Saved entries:
>>>>
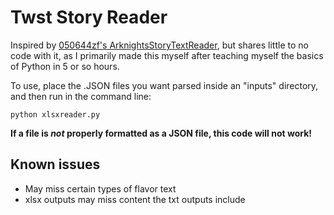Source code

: # Twst Story Reader
Inspired by [050644zf's ArknightsStoryTextReader](https://github.com/050644zf/ArknightsStoryTextReader), but shares little to no code with it, as I primarily made this myself after teaching myself the basics of Python in 5 or so hours.

To use, place the .JSON files you want parsed inside an "inputs" directory, and then run in the command line:

`python xlsxreader.py`

**If a file is *not* properly formatted as a JSON file, this code will not work!**

## Known issues
- May miss certain types of flavor text
- xlsx outputs may miss content the txt outputs include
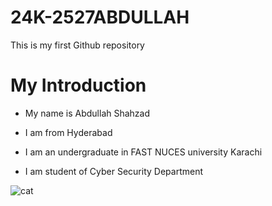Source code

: # 24K-2527ABDULLAH
This is my first Github repository




# My Introduction


- My name is Abdullah Shahzad
+ I am from Hyderabad
* I am an undergraduate in FAST NUCES university Karachi
- I am  student of Cyber Security Department


![cat](https://cameronmcefee.com/img/work/the-octocat/original.jpg) 


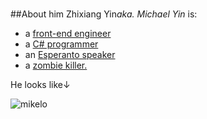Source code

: ﻿#
##About him
Zhixiang Yin<span class="badge">_aka. Michael Yin_</span> is:

* a [front-end engineer](http://felab.zhixiang.in/)
* a [C# programmer](Programming.en)
* an [Esperanto speaker](Esperanto.en)
* a [zombie killer.](http://steamcommunity.com/id/layerssss)

He looks like↓

<span class="thumbnail" style="float:left;">![mikelo](/img/photo.jpg)</span>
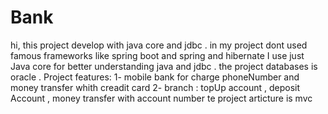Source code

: # Bank
hi, this project develop with java core and jdbc . 
in my project dont used famous frameworks like spring boot and spring and hibernate 
I  use just Java core  for better understanding java and jdbc .
the project databases is oracle .
Project features:
1- mobile bank for charge phoneNumber and money transfer whith creadit card
2- branch : topUp account , deposit Account , money transfer with account number 
te project articture is mvc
<<<<
Report each line of the records that holds the word "https".

Inspired by [050644zf's ArknightsStoryTextReader](https://github.com/050644zf/ArknightsStoryTextReader), but shares little to no code with it, as I primarily made this myself after teaching myself the basics of Python in 5 or so hours.
![cat](https://cameronmcefee.com/img/work/the-octocat/original.jpg) 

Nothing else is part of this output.